→ THE INPUT:
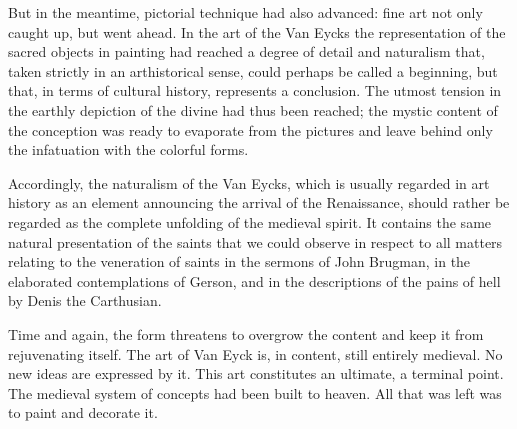 \protect\hypertarget{20_ILLUSTRATIONS_FOLLOW_PAGE.xhtmlux5cux23page_319}{}{}But
in the meantime, pictorial technique had also advanced: fine art not
only caught up, but went ahead. In the art of the Van Eycks the
representation of the sacred objects in painting had reached a degree of
detail and naturalism that, taken strictly in an arthistorical sense,
could perhaps be called a beginning, but that, in terms of cultural
history, represents a conclusion. The utmost tension in the earthly
depiction of the divine had thus been reached; the mystic content of the
conception was ready to evaporate from the pictures and leave behind
only the infatuation with the colorful forms.

Accordingly, the naturalism of the Van Eycks, which is usually regarded
in art history as an element announcing the arrival of the Renaissance,
should rather be regarded as the complete unfolding of the medieval
spirit. It contains the same natural presentation of the saints that we
could observe in respect to all matters relating to the veneration of
saints in the sermons of John Brugman, in the elaborated contemplations
of Gerson, and in the descriptions of the pains of hell by Denis the
Carthusian.

Time and again, the form threatens to overgrow the content and keep it
from rejuvenating itself. The art of Van Eyck is, in content, still
entirely medieval. No new ideas are expressed by it. This art
constitutes an ultimate, a terminal point. The medieval system of
concepts had been built to heaven. All that was left was to paint and
decorate it.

→ WORK ITEM: The whole listing should be retyped word for word; none of its pictures belong in the copy.

→ RESULT FOR THIS TASK:
 \protect\hypertarget{20_ILLUSTRATIONS_FOLLOW_PAGE.xhtmlux5cux23page_319}{}{}But
in the meantime, pictorial technique had also advanced: fine art not
only caught up, but went ahead. In the art of the Van Eycks the
representation of the sacred objects in painting had reached a degree of
detail and naturalism that, taken strictly in an arthistorical sense,
could perhaps be called a beginning, but that, in terms of cultural
history, represents a conclusion. The utmost tension in the earthly
depiction of the divine had thus been reached; the mystic content of the
conception was ready to evaporate from the pictures and leave behind
only the infatuation with the colorful forms.

Accordingly, the naturalism of the Van Eycks, which is usually regarded
in art history as an element announcing the arrival of the Renaissance,
should rather be regarded as the complete unfolding of the medieval
spirit. It contains the same natural presentation of the saints that we
could observe in respect to all matters relating to the veneration of
saints in the sermons of John Brugman, in the elaborated contemplations
of Gerson, and in the descriptions of the pains of hell by Denis the
Carthusian.

Time and again, the form threatens to overgrow the content and keep it
from rejuvenating itself. The art of Van Eyck is, in content, still
entirely medieval. No new ideas are expressed by it. This art
constitutes an ultimate, a terminal point. The medieval system of
concepts had been built to heaven. All that was left was to paint and
decorate it.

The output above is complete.